What the exercise asks:
Using the records below, give again exactly the lines from the line that contains "out of tree." through the line that contains "[dt-schema]: https://github.com/devicetree-org/dt-schema", both ends included, and only those.

Data supplied:
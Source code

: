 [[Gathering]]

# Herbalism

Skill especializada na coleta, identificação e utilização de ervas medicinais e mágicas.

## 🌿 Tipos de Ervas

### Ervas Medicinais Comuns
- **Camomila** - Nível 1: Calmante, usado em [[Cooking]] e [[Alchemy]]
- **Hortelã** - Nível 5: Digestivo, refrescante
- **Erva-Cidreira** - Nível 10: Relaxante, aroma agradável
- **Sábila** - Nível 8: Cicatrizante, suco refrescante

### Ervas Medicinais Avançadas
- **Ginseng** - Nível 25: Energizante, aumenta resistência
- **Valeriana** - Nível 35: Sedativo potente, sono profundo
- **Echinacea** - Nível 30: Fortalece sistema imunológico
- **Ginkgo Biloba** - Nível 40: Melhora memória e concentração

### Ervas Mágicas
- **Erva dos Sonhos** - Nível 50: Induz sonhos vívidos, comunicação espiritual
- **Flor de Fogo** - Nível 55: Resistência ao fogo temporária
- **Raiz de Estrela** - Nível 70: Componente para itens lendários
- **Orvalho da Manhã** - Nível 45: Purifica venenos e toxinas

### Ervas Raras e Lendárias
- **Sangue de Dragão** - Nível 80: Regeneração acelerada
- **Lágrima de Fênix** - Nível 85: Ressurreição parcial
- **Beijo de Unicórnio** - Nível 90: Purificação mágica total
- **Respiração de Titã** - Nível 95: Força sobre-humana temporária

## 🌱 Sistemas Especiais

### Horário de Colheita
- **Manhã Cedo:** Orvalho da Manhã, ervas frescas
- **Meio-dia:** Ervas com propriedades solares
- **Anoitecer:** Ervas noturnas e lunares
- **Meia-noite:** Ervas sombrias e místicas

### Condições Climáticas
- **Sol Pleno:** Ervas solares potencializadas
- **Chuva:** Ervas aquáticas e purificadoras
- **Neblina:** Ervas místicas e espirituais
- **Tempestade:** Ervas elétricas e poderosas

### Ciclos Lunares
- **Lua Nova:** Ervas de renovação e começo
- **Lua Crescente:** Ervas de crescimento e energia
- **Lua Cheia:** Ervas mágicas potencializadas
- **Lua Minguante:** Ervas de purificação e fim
...
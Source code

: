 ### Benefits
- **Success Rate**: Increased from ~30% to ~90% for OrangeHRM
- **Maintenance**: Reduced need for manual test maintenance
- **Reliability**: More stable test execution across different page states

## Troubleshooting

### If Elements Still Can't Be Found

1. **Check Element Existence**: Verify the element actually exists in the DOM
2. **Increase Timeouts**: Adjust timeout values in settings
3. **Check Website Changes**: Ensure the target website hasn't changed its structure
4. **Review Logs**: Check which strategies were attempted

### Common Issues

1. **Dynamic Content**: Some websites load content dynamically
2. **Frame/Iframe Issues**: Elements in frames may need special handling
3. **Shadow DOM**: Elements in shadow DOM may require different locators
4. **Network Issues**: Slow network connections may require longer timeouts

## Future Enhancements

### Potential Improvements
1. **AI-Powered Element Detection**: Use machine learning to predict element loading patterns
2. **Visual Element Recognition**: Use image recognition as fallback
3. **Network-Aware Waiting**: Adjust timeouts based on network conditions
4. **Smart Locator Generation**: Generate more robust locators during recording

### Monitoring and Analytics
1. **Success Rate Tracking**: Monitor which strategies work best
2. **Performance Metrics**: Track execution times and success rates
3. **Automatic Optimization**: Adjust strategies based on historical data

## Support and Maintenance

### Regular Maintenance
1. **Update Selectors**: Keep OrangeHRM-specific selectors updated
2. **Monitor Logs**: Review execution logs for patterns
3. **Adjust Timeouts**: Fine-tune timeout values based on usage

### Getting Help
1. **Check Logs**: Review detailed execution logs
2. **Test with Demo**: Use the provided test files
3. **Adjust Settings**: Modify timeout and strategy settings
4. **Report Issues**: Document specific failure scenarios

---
---
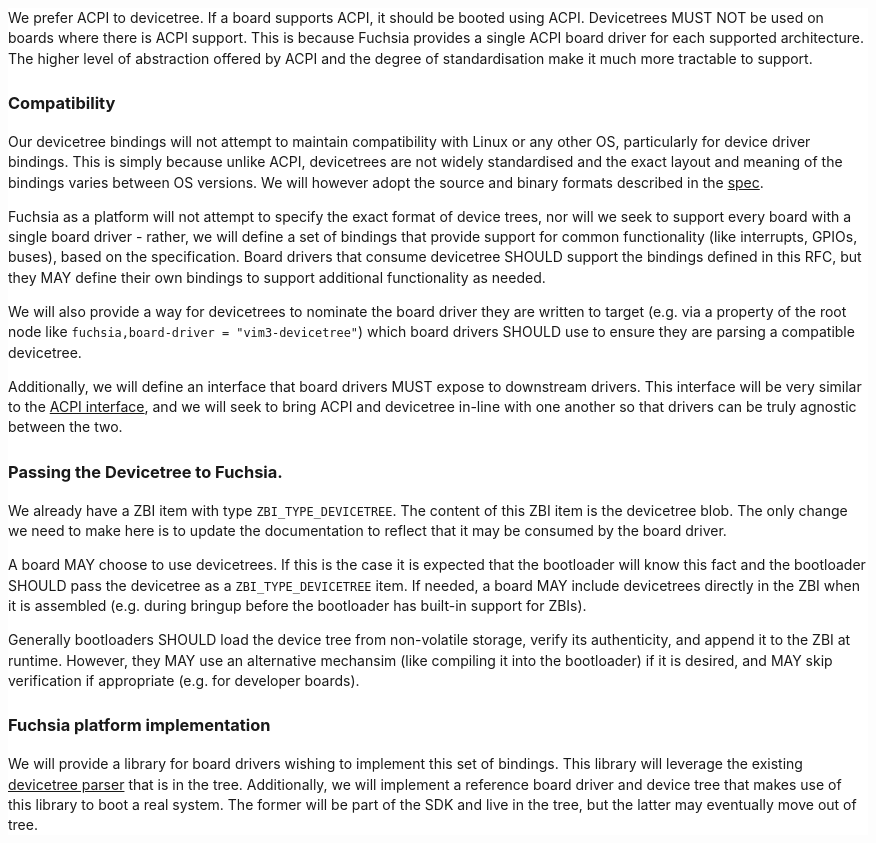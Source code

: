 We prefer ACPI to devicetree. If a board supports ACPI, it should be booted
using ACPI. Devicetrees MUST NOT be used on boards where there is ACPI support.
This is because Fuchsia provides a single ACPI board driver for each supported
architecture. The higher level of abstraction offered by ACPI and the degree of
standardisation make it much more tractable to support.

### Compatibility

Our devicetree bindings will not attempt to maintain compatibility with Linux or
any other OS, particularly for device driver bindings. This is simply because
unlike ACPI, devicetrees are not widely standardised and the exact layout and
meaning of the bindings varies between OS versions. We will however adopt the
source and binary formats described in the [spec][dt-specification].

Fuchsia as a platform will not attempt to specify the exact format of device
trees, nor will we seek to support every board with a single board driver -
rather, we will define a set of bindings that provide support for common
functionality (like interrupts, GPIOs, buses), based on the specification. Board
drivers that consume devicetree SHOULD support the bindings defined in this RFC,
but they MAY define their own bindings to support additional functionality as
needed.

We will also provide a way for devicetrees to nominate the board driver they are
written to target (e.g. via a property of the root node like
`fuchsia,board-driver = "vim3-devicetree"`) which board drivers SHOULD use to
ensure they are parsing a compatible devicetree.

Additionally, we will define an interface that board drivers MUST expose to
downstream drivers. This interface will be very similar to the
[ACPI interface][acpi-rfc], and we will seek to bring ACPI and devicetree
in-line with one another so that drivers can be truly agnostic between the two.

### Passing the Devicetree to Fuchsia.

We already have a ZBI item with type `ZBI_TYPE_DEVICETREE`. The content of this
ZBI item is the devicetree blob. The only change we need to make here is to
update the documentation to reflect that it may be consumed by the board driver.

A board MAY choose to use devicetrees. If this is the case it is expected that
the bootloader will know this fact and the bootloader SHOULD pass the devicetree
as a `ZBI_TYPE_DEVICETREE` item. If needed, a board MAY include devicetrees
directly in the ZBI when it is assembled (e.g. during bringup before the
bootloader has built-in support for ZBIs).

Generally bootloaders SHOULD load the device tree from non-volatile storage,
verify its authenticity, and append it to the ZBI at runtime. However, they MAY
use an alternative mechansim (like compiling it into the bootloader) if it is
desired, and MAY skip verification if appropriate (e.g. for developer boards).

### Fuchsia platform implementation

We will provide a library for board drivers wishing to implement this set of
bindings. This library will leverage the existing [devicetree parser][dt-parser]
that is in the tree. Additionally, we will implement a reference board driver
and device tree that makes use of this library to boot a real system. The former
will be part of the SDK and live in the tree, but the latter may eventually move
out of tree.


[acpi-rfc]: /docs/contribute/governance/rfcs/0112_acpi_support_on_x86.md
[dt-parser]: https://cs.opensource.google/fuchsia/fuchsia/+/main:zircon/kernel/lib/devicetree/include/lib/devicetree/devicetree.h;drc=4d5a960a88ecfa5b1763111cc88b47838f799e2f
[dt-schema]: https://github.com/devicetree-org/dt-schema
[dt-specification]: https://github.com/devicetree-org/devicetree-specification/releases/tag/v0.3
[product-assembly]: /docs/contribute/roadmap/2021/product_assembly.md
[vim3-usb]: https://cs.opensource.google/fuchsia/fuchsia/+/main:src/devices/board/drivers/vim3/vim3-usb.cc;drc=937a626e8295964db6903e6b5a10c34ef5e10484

Output below:
out of tree.


[acpi-rfc]: /docs/contribute/governance/rfcs/0112_acpi_support_on_x86.md
[dt-parser]: https://cs.opensource.google/fuchsia/fuchsia/+/main:zircon/kernel/lib/devicetree/include/lib/devicetree/devicetree.h;drc=4d5a960a88ecfa5b1763111cc88b47838f799e2f
[dt-schema]: https://github.com/devicetree-org/dt-schema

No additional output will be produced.